S di Silver e Stern: avvicendamento storico in Nba fra commissioner. David Stern, l’uomo che ha portato l’Nba ad essere un marchio globale di straordinario successo, ha lasciato il timone dopo trent’anni al suo braccio destro Adam Silver. Sarà all’altezza del predecessore? Sarà il tempo a dircelo.
T di Tel Aviv e Texas: due posti in cui non si andrebbe in vacanza tanto felicemente, ma in cui da anni si respira, almeno a livello cestistico, una grande aria di competizione e vittoria. Il Maccabi ha vinto un’Eurolega nella maniera più inaspettata possibile, guidata da un magico Blatt e giudicata sfavorita sin dai quarti. Gara 1 contro Milano è stata appena un assaggio dei miracoli successivi. Il Texas, manco a dirlo, è lo stato dei San Antonio Spurs. Due posti in cui il basket regna sovrano e da dove parte per costruire un regno più ampio.

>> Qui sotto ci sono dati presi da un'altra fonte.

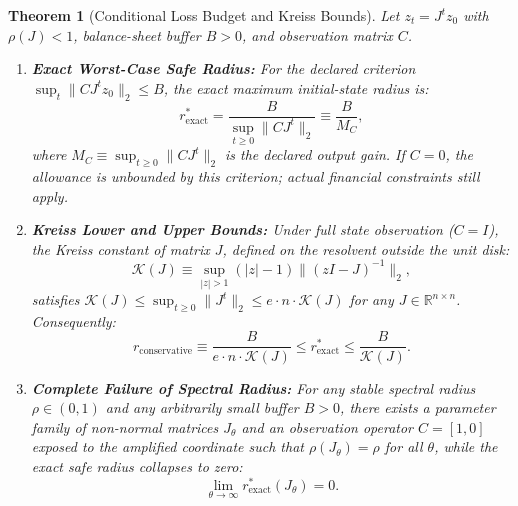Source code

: \documentclass[12pt]{article}
\newtheorem{theorem}{Theorem}[section]
\theoremstyle{definition}
\theoremstyle{remark}
\newcommand{\R}{\mathbb{R}}
\begin{document}
\begin{theorem}[Conditional Loss Budget and Kreiss Bounds]
\label{thm:m5_kreiss_solvency}
Let $z_t = J^t z_0$ with $\rho(J) < 1$, balance-sheet buffer $B > 0$, and observation matrix $C$.
\begin{enumerate}
    \item \textbf{Exact Worst-Case Safe Radius:} For the declared criterion $\sup_t\|CJ^tz_0\|_2\le B$, the exact maximum initial-state radius is:
    \begin{equation}
    r^*_{\text{exact}} = \frac{B}{\sup_{t \ge 0} \|C J^t\|_2} \equiv \frac{B}{M_C},
    \label{eq:exact_safe_radius}
    \end{equation}
    where $M_C \equiv \sup_{t \ge 0} \|C J^t\|_2$ is the declared output gain. If $C=0$, the allowance is unbounded by this criterion; actual financial constraints still apply.
    \item \textbf{Kreiss Lower and Upper Bounds:} Under full state observation ($C = I$), the Kreiss constant of matrix $J$, defined on the resolvent outside the unit disk:
    \begin{equation}
    \mathcal{K}(J) \equiv \sup_{|z| > 1} (|z| - 1) \|(zI - J)^{-1}\|_2,
    \label{eq:kreiss_def}
    \end{equation}
    satisfies $\mathcal{K}(J) \le \sup_{t \ge 0} \|J^t\|_2 \le e \cdot n \cdot \mathcal{K}(J)$ for any $J \in \R^{n \times n}$. Consequently:
    \begin{equation}
    r_{\text{conservative}} \equiv \frac{B}{e \cdot n \cdot \mathcal{K}(J)} \le r^*_{\text{exact}} \le \frac{B}{\mathcal{K}(J)}.
    \label{eq:kreiss_bilateral_bound}
    \end{equation}
    \item \textbf{Complete Failure of Spectral Radius:} For any stable spectral radius $\rho \in (0, 1)$ and any arbitrarily small buffer $B > 0$, there exists a parameter family of non-normal matrices $J_\theta$ and an observation operator $C = [1, 0]$ exposed to the amplified coordinate such that $\rho(J_\theta) = \rho$ for all $\theta$, while the exact safe radius collapses to zero:
    \begin{equation}
    \lim_{\theta \to \infty} r^*_{\text{exact}}(J_\theta) = 0.
    \end{equation}
\end{enumerate}
\end{theorem}
\end{document}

U di Usa: la nazionale americana ha dominato il Mondiale spagnolo con irrisoria facilità e con una squadra giovane, affamata e comunque piena di talento. Ad inizio competizione molti credevano che i padroni di casa potessero essere dei rivali credibili. Peccato che sono inciampati molto prima della finale.
V di Veneto: Venezia, Verona e Treviso sono in testa ai primi tre campionati d’Italia. Una regione dal passato dorato si appresta a tornare grande. Se qualche vetta è finora condivisa con altre squadre poco importa, l’importante è iniziarsi a riabituare a certe sensazioni.

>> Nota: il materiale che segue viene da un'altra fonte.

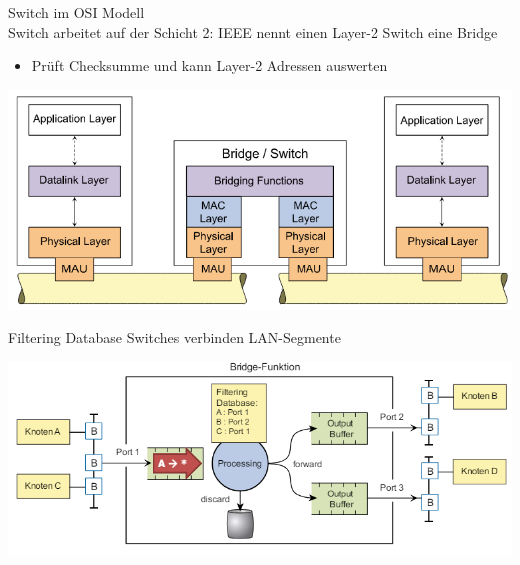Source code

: \begin{definition}{Switch im OSI Modell}\\
    Switch arbeitet auf der Schicht 2: IEEE nennt einen Layer-2 Switch eine Bridge
    \begin{itemize}
        \item Prüft Checksumme und kann Layer-2 Adressen auswerten
    \end{itemize}
    \begin{center}
        \includegraphics[width=0.8\linewidth]{images/switch_osimodell.png}
    \end{center}
\end{definition}

\begin{definition}{Filtering Database}
    Switches verbinden LAN-Segmente\\
    \begin{centering}
        \includegraphics[width=1\linewidth]{images/filtering_database.png}    
    \end{centering}
\end{definition}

W di Wiggins: l’atteso numero 1 del Draft più acceso e chiacchierato degli ultimi dieci anni. Talmente atteso da essere stato subito al centro di una trade, per una buona causa certamente, ma ora spetta a lui dare le risposte cercate. Ha tempo, ma non troppo. Sarà arrosto o fumo? A Cleveland si tireranno sospiri di sollievo o si sfregheranno le mani in quel di Minneapolis?
X di Xavier University: il nome a primo impatto può non dir nulla, ma questo è il luogo in cui si è giocata la partita più emozionante dell’anno, quella di Lauren Hill, ragazza affetta da tumore al cervello incurabile e desiderosa di giocare la prima e ultima partita della sua carriera. Coraggio e lacrime, emozione e desiderio. L’esempio può venire da chi meno te lo aspetti.
Y di Youngsters: i giovani del basket americano e mondiale. Si parla da tempo immemore di questa infornata di talenti destinata a dominare le epoche future del gioco. Finora, però, si sono visti solo gravi infortuni di qualcuno di loro, prestazioni buone ma non tali da giustificare un clamore tanto forte quanto impaziente. Manterranno le attese o si scioglieranno come neve a sole? Molte squadre hanno appeso il proprio destino a loro. Scelta ripagata? Wiggins non è il solo a dover fare i conti con la pressione.
Z di Zapping: una chiusura a sorpresa, forse inaspettata, ma assai significativa. Il basket in Italia ha un grande seguito, che però viene reso difficile da una copertura mediatica raramente all’altezza della situazione. In questi ultimi mesi si sono visti dei cambiamenti che fanno ben sperare. Oltre al campionato sulla Rai, l’ Nba su Sky e l’Eurolega su Fox Sport, Sportitalia ha deciso di puntare fortemente sulla palla a spicchi dopo la sua ricomparsa sugli schermi. Inoltre, Sky ha acquistato i diritti del prossimo Europeo; una garanzia di qualità e ottima copertura. Da non dimenticare la nascita del canale tematico della Fip con cui sarà possibile vedere anche sfide del campionato femminile e delle leghe minori maschili (Gold e Silver). Un 2014 beneaugurante per questo 2015: facendo zapping, sarà sempre più possibile trovare basket in televisione.